### SOURCE DATA
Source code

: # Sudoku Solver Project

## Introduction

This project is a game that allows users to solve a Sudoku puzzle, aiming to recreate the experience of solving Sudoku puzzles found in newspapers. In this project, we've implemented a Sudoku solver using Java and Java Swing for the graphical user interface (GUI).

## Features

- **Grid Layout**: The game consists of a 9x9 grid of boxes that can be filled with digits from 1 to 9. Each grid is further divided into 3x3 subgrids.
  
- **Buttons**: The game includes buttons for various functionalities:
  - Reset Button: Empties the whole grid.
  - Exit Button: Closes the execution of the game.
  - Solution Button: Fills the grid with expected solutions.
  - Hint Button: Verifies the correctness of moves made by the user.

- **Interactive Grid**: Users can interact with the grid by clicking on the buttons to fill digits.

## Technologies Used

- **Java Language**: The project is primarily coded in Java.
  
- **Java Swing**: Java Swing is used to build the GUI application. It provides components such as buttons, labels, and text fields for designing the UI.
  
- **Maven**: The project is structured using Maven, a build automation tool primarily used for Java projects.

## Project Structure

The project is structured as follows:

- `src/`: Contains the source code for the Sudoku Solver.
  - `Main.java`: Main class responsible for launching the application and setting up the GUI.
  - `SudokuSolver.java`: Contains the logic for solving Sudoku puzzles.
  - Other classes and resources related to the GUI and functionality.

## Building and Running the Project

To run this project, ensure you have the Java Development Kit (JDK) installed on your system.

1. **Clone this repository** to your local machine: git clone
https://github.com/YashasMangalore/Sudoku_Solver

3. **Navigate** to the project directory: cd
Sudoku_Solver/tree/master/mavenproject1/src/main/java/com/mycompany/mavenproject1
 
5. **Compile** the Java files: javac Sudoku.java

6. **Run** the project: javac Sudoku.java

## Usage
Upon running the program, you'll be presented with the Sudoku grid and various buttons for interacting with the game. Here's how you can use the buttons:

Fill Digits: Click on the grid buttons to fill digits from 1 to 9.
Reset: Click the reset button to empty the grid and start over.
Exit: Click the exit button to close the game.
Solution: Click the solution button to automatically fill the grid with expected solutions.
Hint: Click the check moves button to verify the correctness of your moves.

### WHAT TO DO
The full set of records above is to be printed exactly as it appears.

### YOUR RESPONSE
Source code

: # Sudoku Solver Project

## Introduction

This project is a game that allows users to solve a Sudoku puzzle, aiming to recreate the experience of solving Sudoku puzzles found in newspapers. In this project, we've implemented a Sudoku solver using Java and Java Swing for the graphical user interface (GUI).

## Features

- **Grid Layout**: The game consists of a 9x9 grid of boxes that can be filled with digits from 1 to 9. Each grid is further divided into 3x3 subgrids.
  
- **Buttons**: The game includes buttons for various functionalities:
  - Reset Button: Empties the whole grid.
  - Exit Button: Closes the execution of the game.
  - Solution Button: Fills the grid with expected solutions.
  - Hint Button: Verifies the correctness of moves made by the user.

- **Interactive Grid**: Users can interact with the grid by clicking on the buttons to fill digits.

## Technologies Used

- **Java Language**: The project is primarily coded in Java.
  
- **Java Swing**: Java Swing is used to build the GUI application. It provides components such as buttons, labels, and text fields for designing the UI.
  
- **Maven**: The project is structured using Maven, a build automation tool primarily used for Java projects.

## Project Structure

The project is structured as follows:

- `src/`: Contains the source code for the Sudoku Solver.
  - `Main.java`: Main class responsible for launching the application and setting up the GUI.
  - `SudokuSolver.java`: Contains the logic for solving Sudoku puzzles.
  - Other classes and resources related to the GUI and functionality.

## Building and Running the Project

To run this project, ensure you have the Java Development Kit (JDK) installed on your system.

1. **Clone this repository** to your local machine: git clone
https://github.com/YashasMangalore/Sudoku_Solver

3. **Navigate** to the project directory: cd
Sudoku_Solver/tree/master/mavenproject1/src/main/java/com/mycompany/mavenproject1
 
5. **Compile** the Java files: javac Sudoku.java

6. **Run** the project: javac Sudoku.java

## Usage
Upon running the program, you'll be presented with the Sudoku grid and various buttons for interacting with the game. Here's how you can use the buttons:

Fill Digits: Click on the grid buttons to fill digits from 1 to 9.
Reset: Click the reset button to empty the grid and start over.
Exit: Click the exit button to close the game.
Solution: Click the solution button to automatically fill the grid with expected solutions.
Hint: Click the check moves button to verify the correctness of your moves.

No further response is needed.